I gave the guard a quick nod and a “Thank you,” and made my way through the metal detectors.
When I looked around, I still didn’t see them, and although I was warm, I checked my phone. “Dammit,” I said, seeing the message that just came through.
Jared said the court date got moved and he asked me to meet him back at the gym. I had all the mind to tell him no, but I needed to tell him how pissed off I was to his face and that I wouldn’t be coming down a second time.
Not because I expected him to change from it but because I was tired of hearing from him. Plus, I needed to say some things for me, just because I wanted to stand up for myself.
I didn’t text him back and instead, hopped into my car and hurried over to the gym. I parked in front of the building and fed the meter the lowest coin it would take, knowing I wouldn’t be in here long.
“Hey, Mark,” I said to the gym manager.
Mark smiled at me with kindness. It was nice to see something like that from my old life. It was nice to know that not everyone I left behind in Buffalo thought I was a fuck-up. “Hey, Julia,” he said. “It’s nice to see you.” He looked like he wanted to walk over to me and give me a hug, but he didn’t. I didn’t know if I was happy or sad about it, but I wasn’t here to overthink a possible gesture from an old acquaintance who came from my old life.
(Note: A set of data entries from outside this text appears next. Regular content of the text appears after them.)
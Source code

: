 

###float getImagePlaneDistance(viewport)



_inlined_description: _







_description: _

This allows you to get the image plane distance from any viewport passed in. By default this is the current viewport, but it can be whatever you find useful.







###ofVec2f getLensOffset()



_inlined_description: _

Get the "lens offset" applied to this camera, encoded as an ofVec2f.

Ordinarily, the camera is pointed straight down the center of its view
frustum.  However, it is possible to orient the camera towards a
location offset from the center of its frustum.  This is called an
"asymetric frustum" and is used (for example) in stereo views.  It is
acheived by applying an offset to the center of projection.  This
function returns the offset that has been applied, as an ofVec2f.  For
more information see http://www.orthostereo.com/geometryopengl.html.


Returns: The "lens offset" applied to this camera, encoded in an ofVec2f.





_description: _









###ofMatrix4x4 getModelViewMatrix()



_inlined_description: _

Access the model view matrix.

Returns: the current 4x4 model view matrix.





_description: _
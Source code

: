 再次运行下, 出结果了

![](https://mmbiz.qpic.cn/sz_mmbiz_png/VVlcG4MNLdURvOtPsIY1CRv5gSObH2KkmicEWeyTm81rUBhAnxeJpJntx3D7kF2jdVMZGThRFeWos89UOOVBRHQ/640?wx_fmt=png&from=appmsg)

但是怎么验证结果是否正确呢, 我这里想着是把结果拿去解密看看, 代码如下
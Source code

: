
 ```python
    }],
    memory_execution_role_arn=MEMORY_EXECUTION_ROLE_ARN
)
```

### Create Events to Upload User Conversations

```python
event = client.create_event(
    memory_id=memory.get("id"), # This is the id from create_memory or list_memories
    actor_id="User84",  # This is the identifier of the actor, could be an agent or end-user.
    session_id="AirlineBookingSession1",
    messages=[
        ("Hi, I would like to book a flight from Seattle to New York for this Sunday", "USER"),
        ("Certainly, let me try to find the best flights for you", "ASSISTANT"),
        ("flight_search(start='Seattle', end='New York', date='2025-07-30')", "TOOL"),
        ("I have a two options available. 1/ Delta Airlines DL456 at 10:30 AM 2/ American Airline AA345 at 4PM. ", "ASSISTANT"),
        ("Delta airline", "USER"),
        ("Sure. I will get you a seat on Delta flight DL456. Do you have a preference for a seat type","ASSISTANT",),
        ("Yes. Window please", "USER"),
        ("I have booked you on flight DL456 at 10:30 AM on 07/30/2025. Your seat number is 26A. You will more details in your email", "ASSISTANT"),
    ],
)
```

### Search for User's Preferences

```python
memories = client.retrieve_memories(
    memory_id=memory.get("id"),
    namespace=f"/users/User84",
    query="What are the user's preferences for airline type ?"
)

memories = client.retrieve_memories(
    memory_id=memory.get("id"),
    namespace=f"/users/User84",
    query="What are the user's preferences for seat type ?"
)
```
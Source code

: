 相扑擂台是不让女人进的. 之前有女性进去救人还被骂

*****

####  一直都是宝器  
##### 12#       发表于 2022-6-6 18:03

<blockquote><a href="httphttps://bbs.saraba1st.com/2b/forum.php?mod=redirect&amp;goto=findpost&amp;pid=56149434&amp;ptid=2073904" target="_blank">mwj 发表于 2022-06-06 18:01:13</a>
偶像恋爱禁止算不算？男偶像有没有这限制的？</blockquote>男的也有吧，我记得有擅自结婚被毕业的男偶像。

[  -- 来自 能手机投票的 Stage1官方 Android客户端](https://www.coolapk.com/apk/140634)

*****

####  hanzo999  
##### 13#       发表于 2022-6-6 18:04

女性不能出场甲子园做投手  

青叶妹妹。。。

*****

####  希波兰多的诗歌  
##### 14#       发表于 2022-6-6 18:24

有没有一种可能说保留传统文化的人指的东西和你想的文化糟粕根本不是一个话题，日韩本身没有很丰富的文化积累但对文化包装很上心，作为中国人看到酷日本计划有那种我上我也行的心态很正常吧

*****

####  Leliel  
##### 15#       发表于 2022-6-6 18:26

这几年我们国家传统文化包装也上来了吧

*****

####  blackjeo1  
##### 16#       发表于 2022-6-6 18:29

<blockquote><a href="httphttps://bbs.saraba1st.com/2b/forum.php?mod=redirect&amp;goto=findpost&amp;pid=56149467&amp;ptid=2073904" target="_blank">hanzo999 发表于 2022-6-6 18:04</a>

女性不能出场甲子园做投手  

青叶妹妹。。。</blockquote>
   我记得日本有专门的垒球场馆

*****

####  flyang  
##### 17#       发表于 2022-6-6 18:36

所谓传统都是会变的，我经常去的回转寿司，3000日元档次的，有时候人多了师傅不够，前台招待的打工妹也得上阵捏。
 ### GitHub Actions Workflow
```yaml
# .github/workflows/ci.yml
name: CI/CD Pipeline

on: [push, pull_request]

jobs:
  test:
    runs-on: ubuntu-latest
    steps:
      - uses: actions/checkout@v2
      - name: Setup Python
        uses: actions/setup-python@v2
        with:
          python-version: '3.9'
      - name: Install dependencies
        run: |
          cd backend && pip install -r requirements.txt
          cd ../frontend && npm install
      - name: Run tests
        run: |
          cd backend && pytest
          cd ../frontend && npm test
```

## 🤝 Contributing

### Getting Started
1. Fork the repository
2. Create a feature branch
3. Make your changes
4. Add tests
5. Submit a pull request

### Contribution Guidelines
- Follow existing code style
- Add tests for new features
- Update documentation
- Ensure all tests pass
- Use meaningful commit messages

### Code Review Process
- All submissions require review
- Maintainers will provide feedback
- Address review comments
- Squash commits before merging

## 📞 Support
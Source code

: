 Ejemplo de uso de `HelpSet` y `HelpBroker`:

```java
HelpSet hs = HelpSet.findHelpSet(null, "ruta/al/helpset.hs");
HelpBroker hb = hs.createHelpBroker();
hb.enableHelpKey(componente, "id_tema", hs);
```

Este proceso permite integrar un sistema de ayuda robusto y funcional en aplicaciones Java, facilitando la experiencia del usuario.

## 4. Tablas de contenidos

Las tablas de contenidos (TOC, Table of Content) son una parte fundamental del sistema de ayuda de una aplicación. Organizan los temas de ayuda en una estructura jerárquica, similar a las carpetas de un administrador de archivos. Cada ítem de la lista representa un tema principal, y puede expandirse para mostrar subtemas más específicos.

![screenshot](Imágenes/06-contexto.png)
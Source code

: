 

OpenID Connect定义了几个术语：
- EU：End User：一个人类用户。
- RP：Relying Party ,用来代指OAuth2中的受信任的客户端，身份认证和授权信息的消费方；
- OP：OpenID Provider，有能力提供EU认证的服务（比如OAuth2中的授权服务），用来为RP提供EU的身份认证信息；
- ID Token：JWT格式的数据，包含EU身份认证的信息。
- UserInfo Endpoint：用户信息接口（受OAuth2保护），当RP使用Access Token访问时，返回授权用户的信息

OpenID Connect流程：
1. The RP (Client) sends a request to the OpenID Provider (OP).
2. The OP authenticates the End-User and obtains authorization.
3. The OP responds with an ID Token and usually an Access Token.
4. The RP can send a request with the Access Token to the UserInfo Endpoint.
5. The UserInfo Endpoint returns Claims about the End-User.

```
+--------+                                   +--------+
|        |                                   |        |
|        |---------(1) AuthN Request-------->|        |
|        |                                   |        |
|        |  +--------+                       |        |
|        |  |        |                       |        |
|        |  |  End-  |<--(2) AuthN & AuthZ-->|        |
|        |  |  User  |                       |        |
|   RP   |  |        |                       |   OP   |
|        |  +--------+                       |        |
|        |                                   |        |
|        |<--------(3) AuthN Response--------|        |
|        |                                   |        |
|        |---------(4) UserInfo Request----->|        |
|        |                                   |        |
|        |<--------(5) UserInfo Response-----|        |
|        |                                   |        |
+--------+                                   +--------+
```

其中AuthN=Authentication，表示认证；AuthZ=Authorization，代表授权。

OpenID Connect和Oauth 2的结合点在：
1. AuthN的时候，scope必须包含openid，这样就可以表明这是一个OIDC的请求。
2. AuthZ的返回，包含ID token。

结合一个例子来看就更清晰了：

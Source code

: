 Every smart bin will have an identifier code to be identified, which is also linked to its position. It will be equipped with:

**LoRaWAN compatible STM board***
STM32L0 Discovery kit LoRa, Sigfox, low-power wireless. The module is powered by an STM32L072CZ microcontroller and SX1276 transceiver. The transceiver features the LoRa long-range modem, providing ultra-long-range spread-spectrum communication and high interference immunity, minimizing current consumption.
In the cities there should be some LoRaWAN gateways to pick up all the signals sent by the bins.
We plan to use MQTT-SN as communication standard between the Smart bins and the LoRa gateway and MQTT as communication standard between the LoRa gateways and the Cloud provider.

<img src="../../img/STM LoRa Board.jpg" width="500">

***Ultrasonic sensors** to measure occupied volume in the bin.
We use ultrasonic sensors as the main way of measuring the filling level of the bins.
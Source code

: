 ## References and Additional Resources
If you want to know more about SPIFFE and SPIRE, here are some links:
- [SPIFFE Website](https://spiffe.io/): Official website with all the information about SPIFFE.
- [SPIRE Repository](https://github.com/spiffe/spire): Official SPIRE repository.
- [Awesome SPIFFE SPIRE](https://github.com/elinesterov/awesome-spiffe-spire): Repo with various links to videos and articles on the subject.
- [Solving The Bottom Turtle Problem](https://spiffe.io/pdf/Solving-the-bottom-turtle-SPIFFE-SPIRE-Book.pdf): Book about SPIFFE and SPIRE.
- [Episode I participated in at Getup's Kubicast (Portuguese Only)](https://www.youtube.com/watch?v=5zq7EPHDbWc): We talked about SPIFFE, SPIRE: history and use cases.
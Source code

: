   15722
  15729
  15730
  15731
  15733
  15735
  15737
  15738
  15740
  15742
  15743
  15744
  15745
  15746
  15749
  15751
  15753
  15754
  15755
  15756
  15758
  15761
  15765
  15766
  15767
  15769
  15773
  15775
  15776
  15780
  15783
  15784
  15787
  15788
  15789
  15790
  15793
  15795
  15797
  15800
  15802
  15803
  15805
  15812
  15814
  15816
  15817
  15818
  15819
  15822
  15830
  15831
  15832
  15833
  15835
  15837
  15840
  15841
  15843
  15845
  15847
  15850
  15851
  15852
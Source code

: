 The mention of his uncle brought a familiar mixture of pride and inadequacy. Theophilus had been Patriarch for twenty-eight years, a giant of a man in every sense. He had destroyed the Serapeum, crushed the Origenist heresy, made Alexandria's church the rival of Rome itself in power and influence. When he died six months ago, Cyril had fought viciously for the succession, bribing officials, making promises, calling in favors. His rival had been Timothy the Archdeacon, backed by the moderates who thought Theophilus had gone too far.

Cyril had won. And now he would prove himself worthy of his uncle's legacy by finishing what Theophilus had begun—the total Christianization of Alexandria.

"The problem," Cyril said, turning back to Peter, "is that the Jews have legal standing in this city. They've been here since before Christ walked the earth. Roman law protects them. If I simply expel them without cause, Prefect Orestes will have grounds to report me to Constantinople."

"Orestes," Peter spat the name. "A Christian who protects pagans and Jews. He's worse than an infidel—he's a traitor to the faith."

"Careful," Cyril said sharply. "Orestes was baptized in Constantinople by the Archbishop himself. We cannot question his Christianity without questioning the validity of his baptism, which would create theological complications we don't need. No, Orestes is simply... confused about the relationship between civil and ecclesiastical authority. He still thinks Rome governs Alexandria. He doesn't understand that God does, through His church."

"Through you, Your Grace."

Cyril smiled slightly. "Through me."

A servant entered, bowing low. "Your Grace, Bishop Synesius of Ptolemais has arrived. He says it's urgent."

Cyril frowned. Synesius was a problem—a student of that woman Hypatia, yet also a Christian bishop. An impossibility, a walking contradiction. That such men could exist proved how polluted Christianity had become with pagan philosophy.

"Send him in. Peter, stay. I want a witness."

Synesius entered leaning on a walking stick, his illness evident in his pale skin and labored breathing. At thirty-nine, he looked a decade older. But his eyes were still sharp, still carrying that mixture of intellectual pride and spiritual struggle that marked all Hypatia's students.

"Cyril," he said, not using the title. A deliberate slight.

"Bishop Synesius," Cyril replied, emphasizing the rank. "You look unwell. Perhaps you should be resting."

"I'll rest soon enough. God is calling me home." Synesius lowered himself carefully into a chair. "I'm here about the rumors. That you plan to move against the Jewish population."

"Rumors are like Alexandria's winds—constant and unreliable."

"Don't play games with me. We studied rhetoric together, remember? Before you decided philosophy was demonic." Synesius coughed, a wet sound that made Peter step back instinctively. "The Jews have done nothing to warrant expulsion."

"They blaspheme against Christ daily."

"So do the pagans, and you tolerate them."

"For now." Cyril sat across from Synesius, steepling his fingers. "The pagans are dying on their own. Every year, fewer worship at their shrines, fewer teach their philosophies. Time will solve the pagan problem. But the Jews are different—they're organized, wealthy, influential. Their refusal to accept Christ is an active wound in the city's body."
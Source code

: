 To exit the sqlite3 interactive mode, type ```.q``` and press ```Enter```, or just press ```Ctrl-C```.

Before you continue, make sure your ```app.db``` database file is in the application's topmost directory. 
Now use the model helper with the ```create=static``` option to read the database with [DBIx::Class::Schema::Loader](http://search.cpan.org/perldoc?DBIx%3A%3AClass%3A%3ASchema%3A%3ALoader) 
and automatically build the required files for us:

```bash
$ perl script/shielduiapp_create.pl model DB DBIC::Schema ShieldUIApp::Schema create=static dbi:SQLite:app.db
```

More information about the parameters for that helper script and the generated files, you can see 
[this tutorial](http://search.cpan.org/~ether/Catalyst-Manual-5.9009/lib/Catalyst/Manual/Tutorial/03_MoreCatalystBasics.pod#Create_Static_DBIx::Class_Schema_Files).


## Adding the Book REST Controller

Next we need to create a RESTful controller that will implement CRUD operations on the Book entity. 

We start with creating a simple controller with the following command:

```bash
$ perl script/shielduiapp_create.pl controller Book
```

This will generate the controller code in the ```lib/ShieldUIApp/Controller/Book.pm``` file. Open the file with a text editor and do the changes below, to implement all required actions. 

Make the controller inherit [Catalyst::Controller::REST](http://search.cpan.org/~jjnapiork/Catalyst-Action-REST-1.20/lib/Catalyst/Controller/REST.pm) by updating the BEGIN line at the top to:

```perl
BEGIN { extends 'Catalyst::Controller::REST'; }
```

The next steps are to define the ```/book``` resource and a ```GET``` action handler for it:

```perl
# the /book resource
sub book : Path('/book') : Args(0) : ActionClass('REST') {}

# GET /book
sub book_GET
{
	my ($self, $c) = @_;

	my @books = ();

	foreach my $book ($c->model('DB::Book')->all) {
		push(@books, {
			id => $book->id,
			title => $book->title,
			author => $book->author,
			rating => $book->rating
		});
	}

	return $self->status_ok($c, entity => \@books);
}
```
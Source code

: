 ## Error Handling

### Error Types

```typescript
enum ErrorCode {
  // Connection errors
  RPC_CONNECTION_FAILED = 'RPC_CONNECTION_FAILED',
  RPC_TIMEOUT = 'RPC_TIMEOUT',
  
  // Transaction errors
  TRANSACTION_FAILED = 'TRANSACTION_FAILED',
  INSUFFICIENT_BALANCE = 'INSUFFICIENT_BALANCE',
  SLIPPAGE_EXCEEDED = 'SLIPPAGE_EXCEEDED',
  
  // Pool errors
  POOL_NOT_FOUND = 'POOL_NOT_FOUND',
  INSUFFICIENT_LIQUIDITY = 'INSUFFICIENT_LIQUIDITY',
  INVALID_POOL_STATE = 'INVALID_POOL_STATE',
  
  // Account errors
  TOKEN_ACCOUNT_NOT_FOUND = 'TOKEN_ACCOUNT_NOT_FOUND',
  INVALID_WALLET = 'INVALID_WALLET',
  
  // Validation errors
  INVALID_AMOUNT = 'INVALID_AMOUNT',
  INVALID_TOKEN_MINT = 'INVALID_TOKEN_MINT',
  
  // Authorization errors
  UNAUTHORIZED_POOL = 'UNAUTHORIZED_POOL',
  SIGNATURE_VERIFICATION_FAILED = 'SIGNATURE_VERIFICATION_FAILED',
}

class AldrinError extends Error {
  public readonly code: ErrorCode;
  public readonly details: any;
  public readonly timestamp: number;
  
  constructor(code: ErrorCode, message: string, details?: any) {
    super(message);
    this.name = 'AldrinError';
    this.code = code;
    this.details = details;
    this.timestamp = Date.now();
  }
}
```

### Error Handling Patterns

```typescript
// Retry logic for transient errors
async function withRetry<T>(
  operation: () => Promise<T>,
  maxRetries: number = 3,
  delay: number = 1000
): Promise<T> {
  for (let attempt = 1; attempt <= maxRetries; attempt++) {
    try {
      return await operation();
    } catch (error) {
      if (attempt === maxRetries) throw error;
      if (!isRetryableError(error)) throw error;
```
“Thanks, Mark. It’s nice to see you too.” I looked over my shoulder and into the gym. No one was here. I guess what Jared said was right. His business really was hurting. “Is Jared here? He asked me to meet him,” I said. I didn’t want to just barge in on him if he was working… On second thought, I didn’t care. I pointed in the direction of the office and walked down the hall without getting the okay from Mark.
I loved the fact that I really didn’t care anymore. It was freeing. I had uprooted my entire life because of him, and I wasn’t going to be taking shit from him again.
When I got down the hall, I twisted the knob and walked in, then froze.
Several dozen long-stem roses were sitting in crystal vases.
I looked over my shoulder and didn’t see anyone coming.
I walked into the office and searched the roses for traps or hidden meaning. It was hard to believe Jared would buy all of these for me when I told him I didn’t even want the daisies.
I sniffed the roses. They did smell nice.
I wished I would get something like this from Nick.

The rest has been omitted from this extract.